Records for this exercise —
______________________________

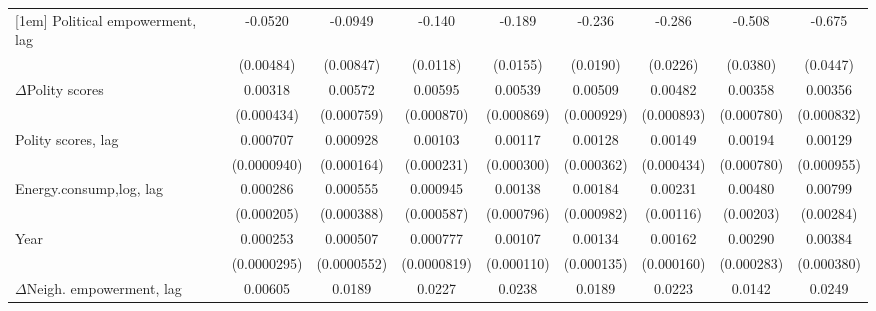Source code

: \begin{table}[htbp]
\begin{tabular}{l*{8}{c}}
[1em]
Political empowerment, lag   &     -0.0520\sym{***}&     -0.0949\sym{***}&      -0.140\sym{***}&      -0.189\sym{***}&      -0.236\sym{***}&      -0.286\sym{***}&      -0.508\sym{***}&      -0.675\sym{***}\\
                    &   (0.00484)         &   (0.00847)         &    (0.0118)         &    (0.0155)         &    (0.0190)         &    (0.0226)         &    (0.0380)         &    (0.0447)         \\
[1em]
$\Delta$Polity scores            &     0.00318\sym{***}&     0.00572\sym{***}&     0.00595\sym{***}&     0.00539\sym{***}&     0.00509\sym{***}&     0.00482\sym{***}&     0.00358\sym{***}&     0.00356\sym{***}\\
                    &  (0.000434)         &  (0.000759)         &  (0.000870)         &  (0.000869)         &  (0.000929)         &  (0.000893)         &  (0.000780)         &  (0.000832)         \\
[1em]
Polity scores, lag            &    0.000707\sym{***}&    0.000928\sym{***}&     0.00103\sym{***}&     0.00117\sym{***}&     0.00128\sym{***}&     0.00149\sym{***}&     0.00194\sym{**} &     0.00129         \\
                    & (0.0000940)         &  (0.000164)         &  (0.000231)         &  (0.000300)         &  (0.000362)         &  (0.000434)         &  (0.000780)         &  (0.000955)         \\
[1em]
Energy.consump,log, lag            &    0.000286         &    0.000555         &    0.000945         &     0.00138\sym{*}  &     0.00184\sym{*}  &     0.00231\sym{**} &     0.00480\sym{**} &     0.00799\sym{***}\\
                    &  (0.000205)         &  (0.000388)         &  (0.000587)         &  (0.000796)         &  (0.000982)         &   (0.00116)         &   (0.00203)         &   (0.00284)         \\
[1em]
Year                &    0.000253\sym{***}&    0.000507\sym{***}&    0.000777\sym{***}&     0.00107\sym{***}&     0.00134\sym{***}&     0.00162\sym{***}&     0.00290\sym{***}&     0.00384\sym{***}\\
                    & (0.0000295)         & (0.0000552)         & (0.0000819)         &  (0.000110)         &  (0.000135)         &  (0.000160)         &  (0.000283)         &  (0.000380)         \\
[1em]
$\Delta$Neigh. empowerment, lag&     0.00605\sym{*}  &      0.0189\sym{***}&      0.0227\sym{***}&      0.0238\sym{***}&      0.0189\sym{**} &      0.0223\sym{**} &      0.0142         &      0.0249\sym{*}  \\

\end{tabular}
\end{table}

______________________________

Please give the entries above again exactly as written, leaving out any pictures.

Source code

: \begin{table}[htbp]
\begin{tabular}{l*{8}{c}}
[1em]
Political empowerment, lag   &     -0.0520\sym{***}&     -0.0949\sym{***}&      -0.140\sym{***}&      -0.189\sym{***}&      -0.236\sym{***}&      -0.286\sym{***}&      -0.508\sym{***}&      -0.675\sym{***}\\
                    &   (0.00484)         &   (0.00847)         &    (0.0118)         &    (0.0155)         &    (0.0190)         &    (0.0226)         &    (0.0380)         &    (0.0447)         \\
[1em]
$\Delta$Polity scores            &     0.00318\sym{***}&     0.00572\sym{***}&     0.00595\sym{***}&     0.00539\sym{***}&     0.00509\sym{***}&     0.00482\sym{***}&     0.00358\sym{***}&     0.00356\sym{***}\\
                    &  (0.000434)         &  (0.000759)         &  (0.000870)         &  (0.000869)         &  (0.000929)         &  (0.000893)         &  (0.000780)         &  (0.000832)         \\
[1em]
Polity scores, lag            &    0.000707\sym{***}&    0.000928\sym{***}&     0.00103\sym{***}&     0.00117\sym{***}&     0.00128\sym{***}&     0.00149\sym{***}&     0.00194\sym{**} &     0.00129         \\
                    & (0.0000940)         &  (0.000164)         &  (0.000231)         &  (0.000300)         &  (0.000362)         &  (0.000434)         &  (0.000780)         &  (0.000955)         \\
[1em]
Energy.consump,log, lag            &    0.000286         &    0.000555         &    0.000945         &     0.00138\sym{*}  &     0.00184\sym{*}  &     0.00231\sym{**} &     0.00480\sym{**} &     0.00799\sym{***}\\
                    &  (0.000205)         &  (0.000388)         &  (0.000587)         &  (0.000796)         &  (0.000982)         &   (0.00116)         &   (0.00203)         &   (0.00284)         \\
[1em]
Year                &    0.000253\sym{***}&    0.000507\sym{***}&    0.000777\sym{***}&     0.00107\sym{***}&     0.00134\sym{***}&     0.00162\sym{***}&     0.00290\sym{***}&     0.00384\sym{***}\\
                    & (0.0000295)         & (0.0000552)         & (0.0000819)         &  (0.000110)         &  (0.000135)         &  (0.000160)         &  (0.000283)         &  (0.000380)         \\
[1em]
$\Delta$Neigh. empowerment, lag&     0.00605\sym{*}  &      0.0189\sym{***}&      0.0227\sym{***}&      0.0238\sym{***}&      0.0189\sym{**} &      0.0223\sym{**} &      0.0142         &      0.0249\sym{*}  \\

\end{tabular}
\end{table}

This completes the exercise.